If a line in the records below holds the string "algorithms", count it, and state only the final count.

Listed records:
# # # # #
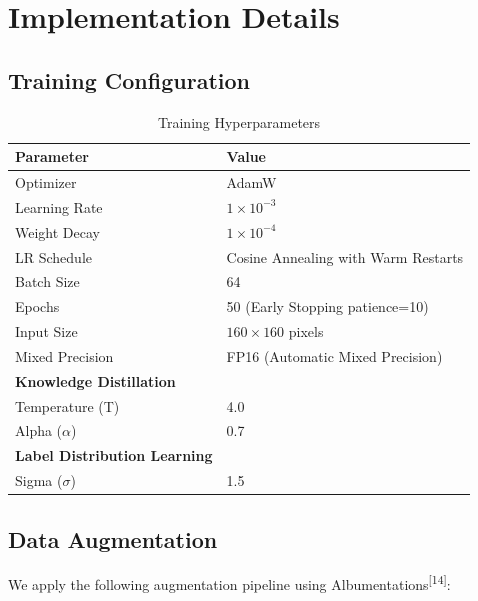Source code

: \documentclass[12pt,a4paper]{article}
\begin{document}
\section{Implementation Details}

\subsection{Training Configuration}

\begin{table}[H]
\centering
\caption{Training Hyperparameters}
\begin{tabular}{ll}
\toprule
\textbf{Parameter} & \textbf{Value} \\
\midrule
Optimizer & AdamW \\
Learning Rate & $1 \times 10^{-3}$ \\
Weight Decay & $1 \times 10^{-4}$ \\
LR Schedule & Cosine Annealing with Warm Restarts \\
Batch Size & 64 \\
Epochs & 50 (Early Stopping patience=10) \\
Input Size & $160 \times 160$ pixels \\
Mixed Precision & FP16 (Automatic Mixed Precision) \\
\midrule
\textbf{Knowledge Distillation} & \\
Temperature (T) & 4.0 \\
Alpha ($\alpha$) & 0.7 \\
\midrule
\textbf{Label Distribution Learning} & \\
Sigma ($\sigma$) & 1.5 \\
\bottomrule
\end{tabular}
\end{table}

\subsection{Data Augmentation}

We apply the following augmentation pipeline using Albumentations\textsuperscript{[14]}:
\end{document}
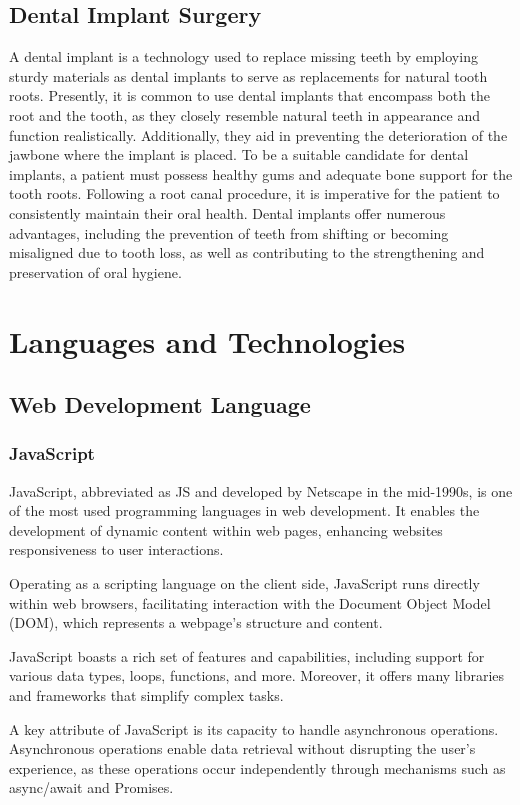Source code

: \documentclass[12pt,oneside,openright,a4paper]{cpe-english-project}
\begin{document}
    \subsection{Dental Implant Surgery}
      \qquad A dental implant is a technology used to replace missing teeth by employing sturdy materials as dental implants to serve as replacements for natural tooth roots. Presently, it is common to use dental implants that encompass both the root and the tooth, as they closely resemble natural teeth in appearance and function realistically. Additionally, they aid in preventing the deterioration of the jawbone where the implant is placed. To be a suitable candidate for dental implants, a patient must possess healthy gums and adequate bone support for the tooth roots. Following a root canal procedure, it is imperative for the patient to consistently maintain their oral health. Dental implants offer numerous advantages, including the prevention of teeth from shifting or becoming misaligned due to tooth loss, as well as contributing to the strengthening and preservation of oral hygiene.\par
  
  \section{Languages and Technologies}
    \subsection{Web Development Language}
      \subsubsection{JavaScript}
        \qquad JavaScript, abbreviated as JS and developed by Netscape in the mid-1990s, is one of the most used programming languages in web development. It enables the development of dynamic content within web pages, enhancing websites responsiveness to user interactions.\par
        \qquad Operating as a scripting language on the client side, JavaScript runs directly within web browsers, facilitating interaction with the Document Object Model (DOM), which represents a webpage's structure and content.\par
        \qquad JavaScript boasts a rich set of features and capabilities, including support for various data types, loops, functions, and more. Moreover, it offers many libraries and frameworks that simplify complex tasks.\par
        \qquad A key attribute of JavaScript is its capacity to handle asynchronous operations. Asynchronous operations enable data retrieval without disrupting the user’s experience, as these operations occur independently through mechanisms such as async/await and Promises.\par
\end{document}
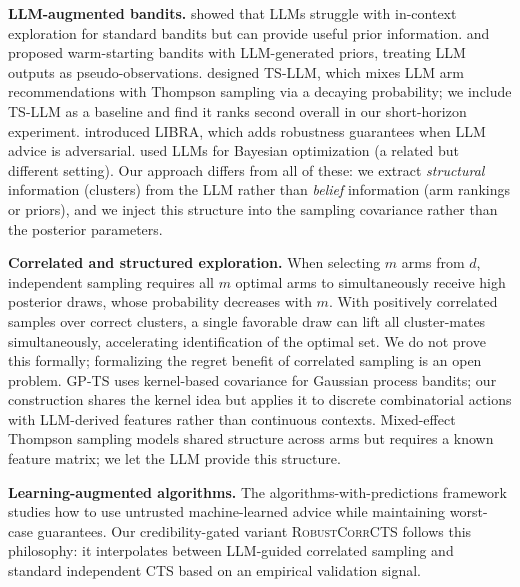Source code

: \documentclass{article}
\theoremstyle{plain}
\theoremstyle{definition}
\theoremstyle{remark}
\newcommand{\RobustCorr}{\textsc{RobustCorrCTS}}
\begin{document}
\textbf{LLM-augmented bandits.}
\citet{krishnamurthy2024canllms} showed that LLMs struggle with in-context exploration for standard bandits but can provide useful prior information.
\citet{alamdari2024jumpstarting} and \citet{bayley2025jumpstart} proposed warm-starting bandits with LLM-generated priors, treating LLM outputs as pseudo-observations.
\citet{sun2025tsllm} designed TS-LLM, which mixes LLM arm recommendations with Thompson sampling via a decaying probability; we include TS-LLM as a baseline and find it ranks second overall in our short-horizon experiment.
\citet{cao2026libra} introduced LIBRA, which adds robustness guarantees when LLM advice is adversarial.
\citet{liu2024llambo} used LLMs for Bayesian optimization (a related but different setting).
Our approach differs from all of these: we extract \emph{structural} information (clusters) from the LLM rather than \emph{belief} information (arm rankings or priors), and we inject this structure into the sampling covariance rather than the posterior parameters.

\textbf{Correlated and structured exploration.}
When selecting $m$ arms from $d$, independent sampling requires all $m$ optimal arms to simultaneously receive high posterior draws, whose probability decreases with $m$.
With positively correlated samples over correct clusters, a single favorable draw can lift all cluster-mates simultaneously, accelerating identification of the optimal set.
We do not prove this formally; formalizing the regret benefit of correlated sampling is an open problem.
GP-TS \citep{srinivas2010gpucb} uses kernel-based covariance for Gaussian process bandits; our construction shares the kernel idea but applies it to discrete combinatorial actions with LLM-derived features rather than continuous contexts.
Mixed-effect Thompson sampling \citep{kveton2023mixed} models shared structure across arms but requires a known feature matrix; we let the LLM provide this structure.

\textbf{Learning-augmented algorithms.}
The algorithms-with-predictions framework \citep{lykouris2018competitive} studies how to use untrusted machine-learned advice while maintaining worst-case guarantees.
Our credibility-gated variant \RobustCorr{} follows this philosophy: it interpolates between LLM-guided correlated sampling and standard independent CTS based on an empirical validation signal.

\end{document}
# # # # #
Exercise result:
2